Systematic Scaling Analysis of Jailbreak Attacks in Large Language Models

Jailbreak Scaling

We systematically analyze how jailbreak attack success scales with attacker computational resources across four attack strategies—optimization-based methods, self-refinement prompting, sampling approaches, and genetic algorithms. We find that prompt-based techniques achieve better efficiency than optimization-focused methods, and propose a simple saturating exponential function to characterize the relationship between attacker resources and success rates.

[PDF]

Aligning Compound AI Systems via System-level DPO

Published in NeurIPS 2025

SysDPO

We propose SysDPO, the first framework for aligning compound AI systems at the system level.

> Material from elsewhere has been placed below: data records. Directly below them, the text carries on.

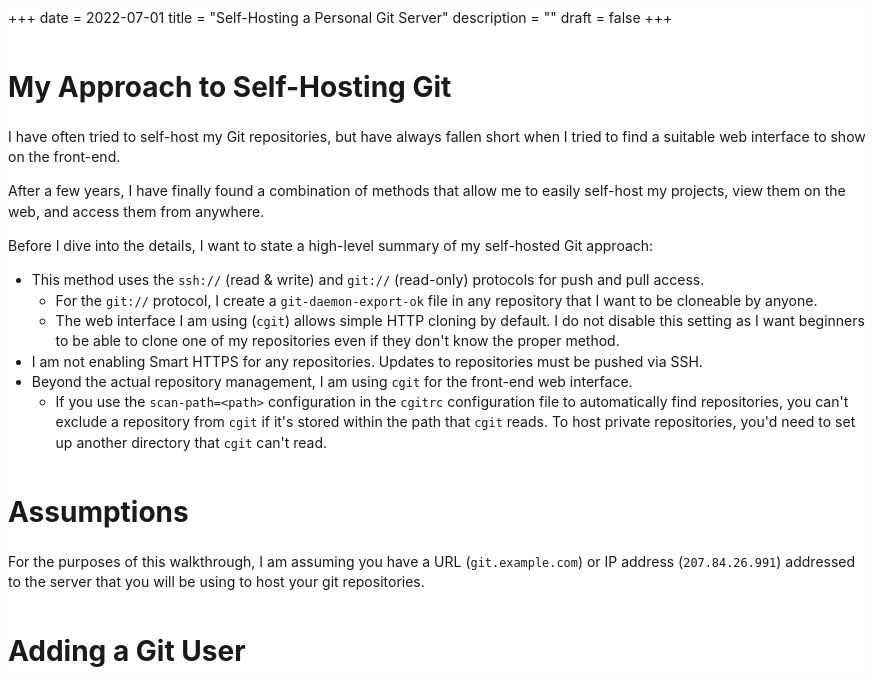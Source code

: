 +++
date = 2022-07-01
title = "Self-Hosting a Personal Git Server"
description = ""
draft = false
+++

# My Approach to Self-Hosting Git

I have often tried to self-host my Git repositories, but have always
fallen short when I tried to find a suitable web interface to show on
the front-end.

After a few years, I have finally found a combination of methods that
allow me to easily self-host my projects, view them on the web, and
access them from anywhere.

Before I dive into the details, I want to state a high-level summary of
my self-hosted Git approach:

-   This method uses the `ssh://` (read & write) and
    `git://` (read-only) protocols for push and pull access.
    -   For the `git://` protocol, I create a
        `git-daemon-export-ok` file in any repository that I
        want to be cloneable by anyone.
    -   The web interface I am using (`cgit`) allows simple
        HTTP cloning by default. I do not disable this setting as I want
        beginners to be able to clone one of my repositories even if
        they don\'t know the proper method.
-   I am not enabling Smart HTTPS for any repositories. Updates to
    repositories must be pushed via SSH.
-   Beyond the actual repository management, I am using
    `cgit` for the front-end web interface.
    -   If you use the `scan-path=<path>` configuration in
        the `cgitrc` configuration file to automatically find
        repositories, you can\'t exclude a repository from
        `cgit` if it\'s stored within the path that
        `cgit` reads. To host private repositories, you\'d
        need to set up another directory that `cgit` can\'t
        read.

# Assumptions

For the purposes of this walkthrough, I am assuming you have a URL
(`git.example.com`) or IP address
(`207.84.26.991`) addressed to the server that you will be
using to host your git repositories.

# Adding a Git User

By modeling the system as a directed acyclic graph of components, SysDPO enables joint optimization even in the presence of non-differentiable links and missing component-level preferences. We demonstrate its effectiveness on two applications: a language-model–plus–diffusion pipeline and a multi-LLM collaboration system.

[PDF]

Reinforcement Learning-Driven LLM Agent for Automated Attacks on LLMs

Published in ACL 2024 Workshop on Privacy in NLP (Oral)

RLTA

We design RLTA, a reinforcement learning-driven LLM agent for automated prompt-based attacks against target language models. RLTA explores and optimizes malicious prompts to increase attack success rates for both trojan detection and jailbreak tasks, outperforming baseline methods in black-box settings.

[PDF]

Adversarial Examples Detection Based on Adversarial Attack Sensitivity

Published in ICME 2025

ADAS

We propose ADAS, a detection method that exploits the sensitivity disparity between clean and adversarial samples under re-attacks. ADAS achieves strong robustness to minimal-perturbation attacks and shows good generalization to unseen adversarial methods across multiple datasets and architectures.

[PDF]